> [Recorded information]:
--------------------
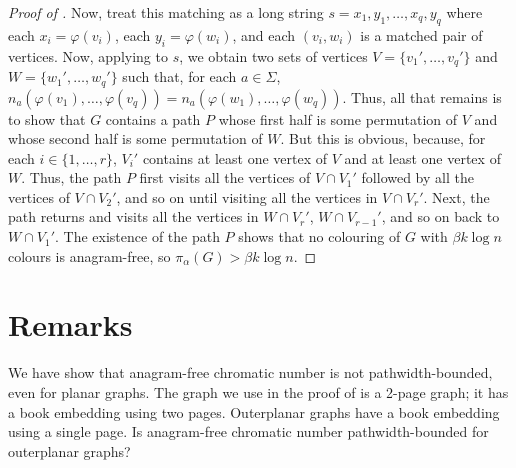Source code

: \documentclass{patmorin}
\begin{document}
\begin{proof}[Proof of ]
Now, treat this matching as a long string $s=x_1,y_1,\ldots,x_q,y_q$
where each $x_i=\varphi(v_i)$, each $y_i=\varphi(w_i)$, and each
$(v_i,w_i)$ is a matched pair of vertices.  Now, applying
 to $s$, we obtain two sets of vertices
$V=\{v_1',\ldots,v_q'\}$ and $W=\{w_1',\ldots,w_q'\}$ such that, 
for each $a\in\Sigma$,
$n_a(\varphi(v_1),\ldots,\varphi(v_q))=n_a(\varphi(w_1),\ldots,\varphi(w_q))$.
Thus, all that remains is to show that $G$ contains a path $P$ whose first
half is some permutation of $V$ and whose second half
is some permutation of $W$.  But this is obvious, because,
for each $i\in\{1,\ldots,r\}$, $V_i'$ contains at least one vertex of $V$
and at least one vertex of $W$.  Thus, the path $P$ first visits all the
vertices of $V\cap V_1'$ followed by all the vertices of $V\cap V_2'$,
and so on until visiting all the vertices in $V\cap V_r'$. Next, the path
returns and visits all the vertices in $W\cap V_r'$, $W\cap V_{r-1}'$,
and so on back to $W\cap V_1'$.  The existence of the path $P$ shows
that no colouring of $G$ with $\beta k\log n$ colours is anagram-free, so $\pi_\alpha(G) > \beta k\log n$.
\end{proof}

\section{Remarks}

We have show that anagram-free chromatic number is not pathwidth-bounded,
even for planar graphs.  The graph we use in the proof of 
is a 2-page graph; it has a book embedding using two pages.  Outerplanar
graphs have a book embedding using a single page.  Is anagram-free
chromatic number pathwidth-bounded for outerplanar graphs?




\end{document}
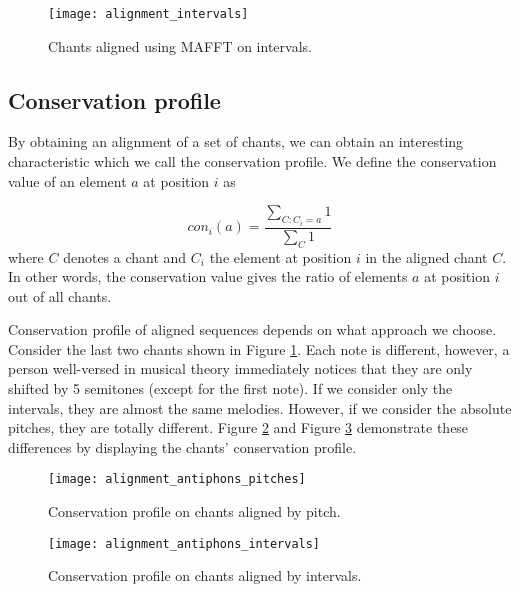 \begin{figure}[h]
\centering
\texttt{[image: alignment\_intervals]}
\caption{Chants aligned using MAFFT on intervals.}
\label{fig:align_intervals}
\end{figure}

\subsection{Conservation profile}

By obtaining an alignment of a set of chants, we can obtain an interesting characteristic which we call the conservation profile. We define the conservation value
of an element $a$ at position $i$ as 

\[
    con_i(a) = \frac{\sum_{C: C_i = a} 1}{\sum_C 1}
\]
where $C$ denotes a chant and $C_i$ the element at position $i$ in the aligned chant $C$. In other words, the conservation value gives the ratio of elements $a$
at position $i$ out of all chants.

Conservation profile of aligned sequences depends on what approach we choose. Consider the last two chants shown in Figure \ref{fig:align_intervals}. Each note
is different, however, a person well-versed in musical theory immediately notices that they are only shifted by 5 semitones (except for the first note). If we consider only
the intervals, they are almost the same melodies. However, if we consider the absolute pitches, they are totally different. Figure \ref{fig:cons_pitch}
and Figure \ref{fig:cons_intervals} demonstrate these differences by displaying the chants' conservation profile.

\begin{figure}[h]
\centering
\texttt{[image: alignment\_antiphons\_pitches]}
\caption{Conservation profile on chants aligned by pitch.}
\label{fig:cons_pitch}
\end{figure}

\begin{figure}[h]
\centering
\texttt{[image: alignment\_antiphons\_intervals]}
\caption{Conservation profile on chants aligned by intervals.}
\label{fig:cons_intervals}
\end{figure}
--------------------
Take every line above that includes "free" and list it.

that no colouring of $G$ with $\beta k\log n$ colours is anagram-free, so $\pi_\alpha(G) > \beta k\log n$.
We have show that anagram-free chromatic number is not pathwidth-bounded,
graphs have a book embedding using a single page.  Is anagram-free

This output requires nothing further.